Project: Investigating Netflix Movies

Netflix! What started in 1997 as a DVD rental service has since exploded into one of the largest entertainment and media companies.

Given the large number of movies and series available on the platform, it is a perfect opportunity to flex your exploratory data analysis skills and dive into the entertainment industry. Our friend has also been brushing up on their Python skills and has taken a first crack at a CSV file containing Netflix data. They believe that the average duration of movies has been declining. Using your friends initial research, you’ll delve into the Netflix data to see if you can determine whether movie lengths are actually getting shorter and explain some of the contributing factors, if any.

You have been supplied with the dataset netflix_data.csv , along with the following table detailing the column names and descriptions:

The data

netflix_data.csv

Column	Description
`show_id`	The ID of the show
`type`	Type of show
`title`	Title of the show
`director`	Director of the show
`cast`	Cast of the show
`country`	Country of origin
`date_added`	Date added to Netflix
`release_year`	Year of Netflix release
`duration`	Duration of the show in minutes
`description`	Description of the show
`genre`	Show genre

Importing pandas and matplotlib

# Importing pandas and matplotlib
import pandas as pd
import matplotlib.pyplot as plt
import seaborn as sns

# Start coding!

Load the CSV file and store as netflix_df.

#Load the CSV file and store as netflix_df.
netflix_df = pd.read_csv("datasets/netflix_data.csv")
netflix_df.head(2)

	show_id	type	title	director	cast	country	date_added	release_year	duration	description	genre
0	s1	TV Show	3%	NaN	João Miguel, Bianca Comparato, Michel Gomes, R...	Brazil	August 14, 2020	2020	4	In a future where the elite inhabit an island ...	International TV
1	s2	Movie	7:19	Jorge Michel Grau	Demián Bichir, Héctor Bonilla, Oscar Serrano, ...	Mexico	December 23, 2016	2016	93	After a devastating earthquake hits Mexico Cit...	Dramas

Filter the data to remove TV shows and store as netflix_subset

#Filter the data to remove TV shows and store as netflix_subset
netflix_subset = netflix_df[netflix_df.type!='TV Show']
netflix_subset.head()

	show_id	type	title	director	cast	country	date_added	release_year	duration	description	genre
1	s2	Movie	7:19	Jorge Michel Grau	Demián Bichir, Héctor Bonilla, Oscar Serrano, ...	Mexico	December 23, 2016	2016	93	After a devastating earthquake hits Mexico Cit...	Dramas
2	s3	Movie	23:59	Gilbert Chan	Tedd Chan, Stella Chung, Henley Hii, Lawrence ...	Singapore	December 20, 2018	2011	78	When an army recruit is found dead, his fellow...	Horror Movies
3	s4	Movie	9	Shane Acker	Elijah Wood, John C. Reilly, Jennifer Connelly...	United States	November 16, 2017	2009	80	In a postapocalyptic world, rag-doll robots hi...	Action
4	s5	Movie	21	Robert Luketic	Jim Sturgess, Kevin Spacey, Kate Bosworth, Aar...	United States	January 1, 2020	2008	123	A brilliant group of students become card-coun...	Dramas
6	s7	Movie	122	Yasir Al Yasiri	Amina Khalil, Ahmed Dawood, Tarek Lotfy, Ahmed...	Egypt	June 1, 2020	2019	95	After an awful accident, a couple admitted to ...	Horror Movies

Investigate the Netflix movie data, keeping only the columns “title”, “country”, “genre”, “release_year”, “duration”, and saving this into a new DataFrame called netflix_movies.
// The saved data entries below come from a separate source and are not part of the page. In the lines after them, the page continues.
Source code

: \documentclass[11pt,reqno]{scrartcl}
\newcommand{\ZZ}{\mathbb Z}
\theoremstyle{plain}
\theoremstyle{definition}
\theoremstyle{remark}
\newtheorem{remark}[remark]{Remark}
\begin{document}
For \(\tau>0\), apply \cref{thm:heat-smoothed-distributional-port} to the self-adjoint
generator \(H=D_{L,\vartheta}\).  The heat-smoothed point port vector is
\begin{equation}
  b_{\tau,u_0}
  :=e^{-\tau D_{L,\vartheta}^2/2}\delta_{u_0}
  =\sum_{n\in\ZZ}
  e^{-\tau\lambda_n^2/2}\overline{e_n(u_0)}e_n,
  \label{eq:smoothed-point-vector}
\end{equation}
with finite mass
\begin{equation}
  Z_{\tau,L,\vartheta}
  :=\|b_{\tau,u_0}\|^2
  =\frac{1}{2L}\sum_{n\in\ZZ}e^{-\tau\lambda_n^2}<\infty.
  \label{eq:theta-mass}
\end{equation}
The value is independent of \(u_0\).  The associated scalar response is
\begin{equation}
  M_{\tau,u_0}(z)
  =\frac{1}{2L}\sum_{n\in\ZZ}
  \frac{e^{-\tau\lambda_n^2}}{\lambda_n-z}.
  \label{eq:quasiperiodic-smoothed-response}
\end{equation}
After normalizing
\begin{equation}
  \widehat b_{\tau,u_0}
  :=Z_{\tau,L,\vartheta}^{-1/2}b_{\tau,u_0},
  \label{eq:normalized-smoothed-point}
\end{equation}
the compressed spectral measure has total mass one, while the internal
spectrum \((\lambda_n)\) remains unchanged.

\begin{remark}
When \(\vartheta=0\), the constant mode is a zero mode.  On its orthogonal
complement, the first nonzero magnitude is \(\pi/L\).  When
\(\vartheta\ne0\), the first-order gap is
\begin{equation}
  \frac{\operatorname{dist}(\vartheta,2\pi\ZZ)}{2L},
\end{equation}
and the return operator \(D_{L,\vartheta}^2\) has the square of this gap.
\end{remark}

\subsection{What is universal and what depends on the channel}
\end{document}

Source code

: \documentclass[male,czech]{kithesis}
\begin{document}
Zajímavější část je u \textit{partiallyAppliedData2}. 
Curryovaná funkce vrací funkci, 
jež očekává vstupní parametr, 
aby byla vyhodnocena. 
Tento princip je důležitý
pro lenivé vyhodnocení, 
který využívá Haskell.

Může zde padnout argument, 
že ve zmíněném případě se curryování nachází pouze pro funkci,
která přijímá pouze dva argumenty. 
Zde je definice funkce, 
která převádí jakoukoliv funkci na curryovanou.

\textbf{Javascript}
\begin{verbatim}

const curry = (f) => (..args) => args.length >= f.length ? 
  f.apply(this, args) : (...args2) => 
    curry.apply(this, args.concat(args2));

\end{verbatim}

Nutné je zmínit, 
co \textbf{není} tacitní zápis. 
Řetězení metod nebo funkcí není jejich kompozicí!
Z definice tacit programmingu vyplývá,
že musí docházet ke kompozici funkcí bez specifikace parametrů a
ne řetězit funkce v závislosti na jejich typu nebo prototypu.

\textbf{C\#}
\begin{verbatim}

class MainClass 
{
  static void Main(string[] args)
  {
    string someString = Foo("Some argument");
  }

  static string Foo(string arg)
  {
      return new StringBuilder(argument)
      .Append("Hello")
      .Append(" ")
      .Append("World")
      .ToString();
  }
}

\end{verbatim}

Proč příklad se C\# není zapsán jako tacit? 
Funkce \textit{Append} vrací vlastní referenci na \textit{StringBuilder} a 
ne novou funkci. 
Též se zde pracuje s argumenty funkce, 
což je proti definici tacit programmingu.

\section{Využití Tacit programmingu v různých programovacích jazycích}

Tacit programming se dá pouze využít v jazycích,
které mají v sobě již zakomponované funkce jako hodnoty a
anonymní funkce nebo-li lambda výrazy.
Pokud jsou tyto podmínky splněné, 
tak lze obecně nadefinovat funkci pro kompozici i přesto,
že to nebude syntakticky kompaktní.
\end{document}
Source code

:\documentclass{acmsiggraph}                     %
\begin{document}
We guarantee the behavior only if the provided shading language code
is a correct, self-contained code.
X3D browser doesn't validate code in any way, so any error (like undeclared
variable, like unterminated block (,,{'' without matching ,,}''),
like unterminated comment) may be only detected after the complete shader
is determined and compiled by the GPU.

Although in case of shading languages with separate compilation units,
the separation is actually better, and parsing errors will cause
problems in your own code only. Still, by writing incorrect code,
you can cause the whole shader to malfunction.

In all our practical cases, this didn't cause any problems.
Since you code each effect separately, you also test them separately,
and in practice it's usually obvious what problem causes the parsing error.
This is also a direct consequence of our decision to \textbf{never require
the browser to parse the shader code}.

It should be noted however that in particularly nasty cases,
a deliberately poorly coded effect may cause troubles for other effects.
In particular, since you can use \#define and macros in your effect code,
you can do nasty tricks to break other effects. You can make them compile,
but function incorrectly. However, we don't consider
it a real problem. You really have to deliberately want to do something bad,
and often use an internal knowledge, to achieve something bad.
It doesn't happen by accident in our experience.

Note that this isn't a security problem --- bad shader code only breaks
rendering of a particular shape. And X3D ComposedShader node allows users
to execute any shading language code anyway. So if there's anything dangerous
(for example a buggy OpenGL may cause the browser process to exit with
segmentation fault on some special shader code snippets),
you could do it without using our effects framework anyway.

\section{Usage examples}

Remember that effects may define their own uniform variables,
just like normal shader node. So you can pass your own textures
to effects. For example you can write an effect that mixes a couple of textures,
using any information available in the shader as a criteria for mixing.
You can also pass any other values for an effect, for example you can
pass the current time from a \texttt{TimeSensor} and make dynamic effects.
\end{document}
#Investigate the Netflix movie data, keeping only the columns "title", "country", "genre", "release_year", "duration", and saving this into a new DataFrame called netflix_movies.
netflix_movies = netflix_subset[["title", "country", "genre", "release_year", "duration"]]
netflix_movies.head(10)

	title	country	genre	release_year	duration
1	7:19	Mexico	Dramas	2016	93
2	23:59	Singapore	Horror Movies	2011	78
3	9	United States	Action	2009	80
4	21	United States	Dramas	2008	123
6	122	Egypt	Horror Movies	2019	95
7	187	United States	Dramas	1997	119
8	706	India	Horror Movies	2019	118
9	1920	India	Horror Movies	2008	143
10	1922	United States	Dramas	2017	103
13	2,215	Thailand	Documentaries	2018	89

Filter netflix_movies to find the movies that are shorter than 60 minutes, saving the resulting DataFrame as short_movies; inspect the result to find possible contributing factors.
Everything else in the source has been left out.